I have an opinion. Let me use a hypothetical example: as author of
Retera Model Studio tool on Hive, suppose that I decide because of the emotions and drama in my heart that I want to delete this program from Hive and tell everyone that they should no longer use it, in the hopes that creating this kind of social damage cloud from me doing that will cause more people to use War3 Model Editor and more people to do Classic Graphics instead of Reforged Graphics as a result, because for some personal reason I decided this month that Classics is my favorite and I hate Reforged graphics style now.

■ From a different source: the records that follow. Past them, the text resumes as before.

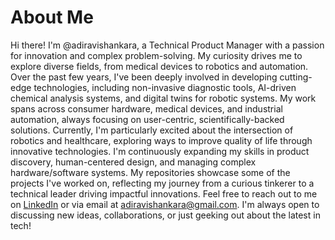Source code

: # About Me

Hi there! I'm @adiravishankara, a Technical Product Manager with a passion for innovation and complex problem-solving. My curiosity drives me to explore diverse fields, from medical devices to robotics and automation.
Over the past few years, I've been deeply involved in developing cutting-edge technologies, including non-invasive diagnostic tools, AI-driven chemical analysis systems, and digital twins for robotic systems. My work spans across consumer hardware, medical devices, and industrial automation, always focusing on user-centric, scientifically-backed solutions.
Currently, I'm particularly excited about the intersection of robotics and healthcare, exploring ways to improve quality of life through innovative technologies. I'm continuously expanding my skills in product discovery, human-centered design, and managing complex hardware/software systems.
My repositories showcase some of the projects I've worked on, reflecting my journey from a curious tinkerer to a technical leader driving impactful innovations.
Feel free to reach out to me on [LinkedIn](https://www.linkedin.com/in/adiravishankara/) or via email at adiravishankara@gmail.com. I'm always open to discussing new ideas, collaborations, or just geeking out about the latest in tech!

<!---
adiravishankara/adiravishankara is a ✨ special ✨ repository because its `README.md` (this file) appears on your GitHub profile.
You can click the Preview link to take a look at your changes.
--->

Unfortunately, if/when I delete Retera Model Studio like that, then a different Hive user will re-upload Retera Model Studio back to the Hive Workshop without my permission and against my wishes. If I get mad at them, they can actually cite the
license file of Retera Model Studio which exists on the GitHub page
here:
So when that other user re-uploads Retera Model Studio to the Hive Workshop against my wishes in that future,
I have no legal right to give a hoot because their rights of what they could do with the program were stated at the time they downloaded it, including the right to
use, copy, modify, merge, republish, distribute, sublicense, and/or sell copies of the Software. I'm pretty sure the way the law works, if you obtain a software with a License and then the person who authored the software says, "I'm changing the license, pray I don't alter it any further!" then their new license only applies to
new versions of the software that the original author releases under the new license but not retroactively to prior licenses, since retroactively changing licenses is stupid and even though modern corporations probably love to do it with their Term of Service they are at least required to (or supposed to, I would hope, in my non-legal-advice opinion of morality) tell you inside the license itself that the terms may alter at any time and you agree to the new terms at any time that the company decides them whenever the company decides them, which they agree to notify you about. (I have definitely seen that clause in some programs people use, like maybe Discord or Whatsapp or whatever!)
But that "
I can update the terms and you agree to any future thing I want" clause is missing on Retera Model Studio! So, if I add that clause, then you can just refuse to use the new version I created.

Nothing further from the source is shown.